The recent study, done in January 2012 but published only recently, hit a nerve partly because it had a negative effect on some users, but also because the affected users were not asked for permission to participate (agreeing to Facebook’s terms and conditions was taken as consent).

“What’s different about this study is that participants did not explicitly consent to being part of an experimental manipulation for the study, and that the results were published,” says Lorrie Cranor a computer scientist at Carnegie Mellon University, where she directs the CyLab Usable Privacy and Security Laboratory.

Facebook ran an experiment on 689,003 users to see if it could manipulate their emotions by varying the selection of posts in their news feeds. One group had stories with positive words filtered out; another experimental group had stories with negative words filtered out. Taken as a group, the people subjected to these changes tended to write posts that echoed those moods, though the effect was small.

But small effects can add up. Past Facebook studies have shown that relatively minor restructuring of its pages and prompts can have significant social effects. Perhaps most dramatically, a 2012 study showed that on Election Day in 2010, when Facebook posted reminders to vote, that action prompted 340,000 more people to vote than otherwise would have (see “How Facebook Drove Voters to the Polls”).

And in 2012, Facebook showed it might have the power to get people to donate their organs. The company put a clickable box on Timeline pages to let people indicate that they were registered donors—the campaign was associated with a huge boost to donor enrollments. (In that case, though, extensive media coverage of Facebook’s effort complicated the analysis of whether Facebook’s effort directly caused the increased enrollments.)

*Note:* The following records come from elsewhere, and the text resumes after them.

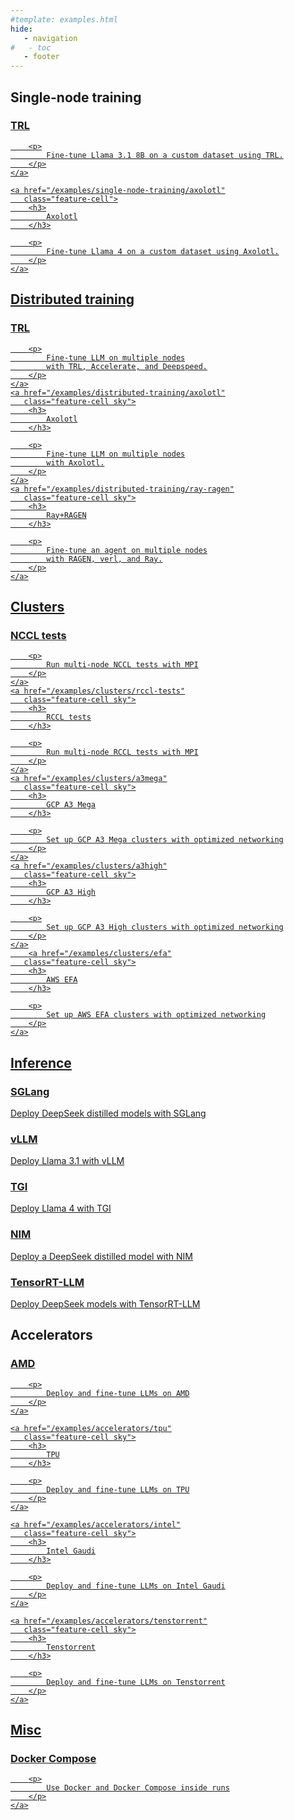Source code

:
 ```yaml
---
#template: examples.html
hide:
   - navigation
#   - toc
   - footer
---
```


<style>
.md-main .md-main__inner.md-grid {
    flex-direction: row-reverse;
}
</style>

## Single-node training

<div class="tx-landing__highlights_grid">
    <a href="/examples/single-node-training/trl"
       class="feature-cell">
        <h3>
            TRL
        </h3>

        <p>
            Fine-tune Llama 3.1 8B on a custom dataset using TRL.
        </p>
    </a>

    <a href="/examples/single-node-training/axolotl"
       class="feature-cell">
        <h3>
            Axolotl
        </h3>

        <p>
            Fine-tune Llama 4 on a custom dataset using Axolotl.
        </p>
    </a>
</div>

## Distributed training

<div class="tx-landing__highlights_grid">
    <a href="/examples/distributed-training/trl"
       class="feature-cell sky">
        <h3>
            TRL
        </h3>

        <p>
            Fine-tune LLM on multiple nodes
            with TRL, Accelerate, and Deepspeed.
        </p>
    </a>
    <a href="/examples/distributed-training/axolotl"
       class="feature-cell sky">
        <h3>
            Axolotl
        </h3>

        <p>
            Fine-tune LLM on multiple nodes
            with Axolotl.
        </p>
    </a>
    <a href="/examples/distributed-training/ray-ragen"
       class="feature-cell sky">
        <h3>
            Ray+RAGEN
        </h3>

        <p>
            Fine-tune an agent on multiple nodes
            with RAGEN, verl, and Ray.
        </p>
    </a>
</div>


## Clusters

<div class="tx-landing__highlights_grid">
    <a href="/examples/clusters/nccl-tests"
       class="feature-cell sky">
        <h3>
            NCCL tests
        </h3>

        <p>
            Run multi-node NCCL tests with MPI
        </p>
    </a>
    <a href="/examples/clusters/rccl-tests"
       class="feature-cell sky">
        <h3>
            RCCL tests
        </h3>

        <p>
            Run multi-node RCCL tests with MPI
        </p>
    </a>
    <a href="/examples/clusters/a3mega"
       class="feature-cell sky">
        <h3>
            GCP A3 Mega
        </h3>

        <p>
            Set up GCP A3 Mega clusters with optimized networking
        </p>
    </a>
    <a href="/examples/clusters/a3high"
       class="feature-cell sky">
        <h3>
            GCP A3 High
        </h3>

        <p>
            Set up GCP A3 High clusters with optimized networking
        </p>
    </a>
        <a href="/examples/clusters/efa"
       class="feature-cell sky">
        <h3>
            AWS EFA
        </h3>

        <p>
            Set up AWS EFA clusters with optimized networking
        </p>
    </a>
</div>

## Inference

<div class="tx-landing__highlights_grid">
    <a href="/examples/inference/sglang" 
       class="feature-cell">
       <h3>
           SGLang
       </h3>
       <p>
           Deploy DeepSeek distilled models with SGLang
      </p>
    </a>
    <a href="/examples/inference/vllm" 
       class="feature-cell">
       <h3>
           vLLM
       </h3>
       <p>
            Deploy Llama 3.1 with vLLM
        </p>
    </a>
    <a href="/examples/inference/tgi" 
       class="feature-cell">
       <h3>
           TGI
       </h3>
       <p>
            Deploy Llama 4 with TGI
        </p>
    </a>
    <a href="/examples/inference/nim" 
       class="feature-cell">
       <h3>
           NIM
       </h3>
       <p>
            Deploy a DeepSeek distilled model with NIM
        </p>
    </a>
    <a href="/examples/inference/trtllm"
       class="feature-cell">
       <h3>
           TensorRT-LLM
       </h3>
       <p>
            Deploy DeepSeek models with TensorRT-LLM
        </p>
    </a>
</div>

## Accelerators

<div class="tx-landing__highlights_grid">
    <a href="/examples/accelerators/amd"
       class="feature-cell sky">
        <h3>
            AMD
        </h3>

        <p>
            Deploy and fine-tune LLMs on AMD
        </p>
    </a>

    <a href="/examples/accelerators/tpu"
       class="feature-cell sky">
        <h3>
            TPU
        </h3>

        <p>
            Deploy and fine-tune LLMs on TPU
        </p>
    </a>

    <a href="/examples/accelerators/intel"
       class="feature-cell sky">
        <h3>
            Intel Gaudi
        </h3>

        <p>
            Deploy and fine-tune LLMs on Intel Gaudi
        </p>
    </a>

    <a href="/examples/accelerators/tenstorrent"
       class="feature-cell sky">
        <h3>
            Tenstorrent
        </h3>

        <p>
            Deploy and fine-tune LLMs on Tenstorrent
        </p>
    </a>
</div>

## Misc

<div class="tx-landing__highlights_grid">
    <a href="/examples/misc/docker-compose"
       class="feature-cell sky">
        <h3>
            Docker Compose
        </h3>

        <p>
            Use Docker and Docker Compose inside runs
        </p>
    </a>
</div>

In some ways, Facebook’s published research is just part of a vast ongoing effort at Web-based manipulation. “What’s far more concerning is the lack of transparency about Facebook’s practices overall,” says Zeynep Tufeki, an assistant professor at the University of North Carolina, Chapel Hill, and a former fellow at the Center for Information Technology Policy at Princeton University. “I’m concerned about these practices—testing and manipulating the user experience every day. What else does Facebook do every day? We have no idea.”

Mining personal data is a billion-dollar business (see “The Data Made Me Do It”) designed to elicit purchases, garner eyeballs, and shape behavior. “Advertising and the media work to manipulate our emotions all the time, so I don’t find this study to be particularly problematic,” Cranor says. “We are all laboratory rats without being aware of it.”

The real issue, Cranor and others say, may be that when academic institutions are involved—researchers at Cornell University and the University of California, San Francisco, participated in the emotion study—their academic institutional review boards should take a closer look. Currently this is mainly done when federal funds are involved.

Federal policy for protecting human subjects in federally funded research, called the common rule, requires that subjects give their “informed consent,” and that a statement of the procedures includes a “description of any reasonably foreseeable risks or discomforts to the subject.” Facebook’s data use policy is far more vague, saying that it might use your data for “internal operations, including troubleshooting, data analysis, testing, research, and service improvement.”

This lack of consent is concerning to Antonio Damasio, a neuroscientist at the University of Southern California who has made key findings in the understanding of the brain processes underlying emotion. “I agree that emotion manipulation is quite common, not only on the Web but in daily life,” he says. “That is what advertising in general and marketing in particular are about, but that does not authorize researchers to conduct experiments without proper consent. I can find no excuse for this behavior and no way of condoning it.”